> _Task instructions_
Go through the entries below from the first line and transcribe each one exactly, ending with the line that contains "A recognizer can".

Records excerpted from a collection
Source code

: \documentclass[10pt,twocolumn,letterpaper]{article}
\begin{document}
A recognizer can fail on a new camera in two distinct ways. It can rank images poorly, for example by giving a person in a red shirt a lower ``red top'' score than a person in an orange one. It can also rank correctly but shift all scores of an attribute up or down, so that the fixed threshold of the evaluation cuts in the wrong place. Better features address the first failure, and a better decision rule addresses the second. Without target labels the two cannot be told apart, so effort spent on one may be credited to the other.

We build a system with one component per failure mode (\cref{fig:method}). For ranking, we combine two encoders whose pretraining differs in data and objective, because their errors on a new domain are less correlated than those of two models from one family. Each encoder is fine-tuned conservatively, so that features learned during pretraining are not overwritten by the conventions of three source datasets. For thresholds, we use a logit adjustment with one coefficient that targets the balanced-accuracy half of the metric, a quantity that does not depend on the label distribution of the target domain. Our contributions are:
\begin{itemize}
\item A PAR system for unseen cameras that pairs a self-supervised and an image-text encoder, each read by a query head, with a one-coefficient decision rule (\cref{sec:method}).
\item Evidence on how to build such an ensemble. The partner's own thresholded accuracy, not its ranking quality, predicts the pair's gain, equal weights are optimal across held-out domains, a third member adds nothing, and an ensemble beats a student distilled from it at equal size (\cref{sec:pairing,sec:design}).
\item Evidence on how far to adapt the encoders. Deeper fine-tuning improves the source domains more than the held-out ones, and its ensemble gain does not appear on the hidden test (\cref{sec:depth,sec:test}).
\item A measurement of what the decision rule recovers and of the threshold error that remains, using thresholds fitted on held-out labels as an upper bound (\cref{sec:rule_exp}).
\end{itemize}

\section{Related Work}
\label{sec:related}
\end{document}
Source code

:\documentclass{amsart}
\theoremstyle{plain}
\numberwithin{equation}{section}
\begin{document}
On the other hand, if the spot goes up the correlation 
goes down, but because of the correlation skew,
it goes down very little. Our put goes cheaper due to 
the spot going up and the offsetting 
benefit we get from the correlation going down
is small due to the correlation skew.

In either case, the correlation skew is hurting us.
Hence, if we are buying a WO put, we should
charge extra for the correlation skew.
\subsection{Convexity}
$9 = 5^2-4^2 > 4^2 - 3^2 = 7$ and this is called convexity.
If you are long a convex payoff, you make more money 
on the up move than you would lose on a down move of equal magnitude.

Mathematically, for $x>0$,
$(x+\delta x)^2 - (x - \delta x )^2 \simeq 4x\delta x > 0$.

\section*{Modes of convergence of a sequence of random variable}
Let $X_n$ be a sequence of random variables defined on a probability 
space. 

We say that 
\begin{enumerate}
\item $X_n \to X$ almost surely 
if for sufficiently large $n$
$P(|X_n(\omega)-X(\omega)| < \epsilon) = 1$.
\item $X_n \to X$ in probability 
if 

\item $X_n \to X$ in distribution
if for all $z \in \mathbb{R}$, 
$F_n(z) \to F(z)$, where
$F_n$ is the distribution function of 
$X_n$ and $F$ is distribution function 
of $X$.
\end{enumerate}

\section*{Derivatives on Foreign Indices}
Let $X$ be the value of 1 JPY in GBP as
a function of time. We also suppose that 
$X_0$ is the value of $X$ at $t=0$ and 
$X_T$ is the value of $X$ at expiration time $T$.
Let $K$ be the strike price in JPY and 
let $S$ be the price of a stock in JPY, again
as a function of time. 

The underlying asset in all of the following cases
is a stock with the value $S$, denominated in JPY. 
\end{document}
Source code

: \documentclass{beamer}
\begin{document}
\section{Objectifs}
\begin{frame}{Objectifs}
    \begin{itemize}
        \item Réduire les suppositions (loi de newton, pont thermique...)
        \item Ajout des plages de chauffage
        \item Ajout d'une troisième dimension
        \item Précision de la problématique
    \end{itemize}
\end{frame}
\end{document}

> _Solved exercise_
Source code

: \documentclass[10pt,twocolumn,letterpaper]{article}
\begin{document}
A recognizer can fail on a new camera in two distinct ways. It can rank images poorly, for example by giving a person in a red shirt a lower ``red top'' score than a person in an orange one. It can also rank correctly but shift all scores of an attribute up or down, so that the fixed threshold of the evaluation cuts in the wrong place. Better features address the first failure, and a better decision rule addresses the second. Without target labels the two cannot be told apart, so effort spent on one may be credited to the other.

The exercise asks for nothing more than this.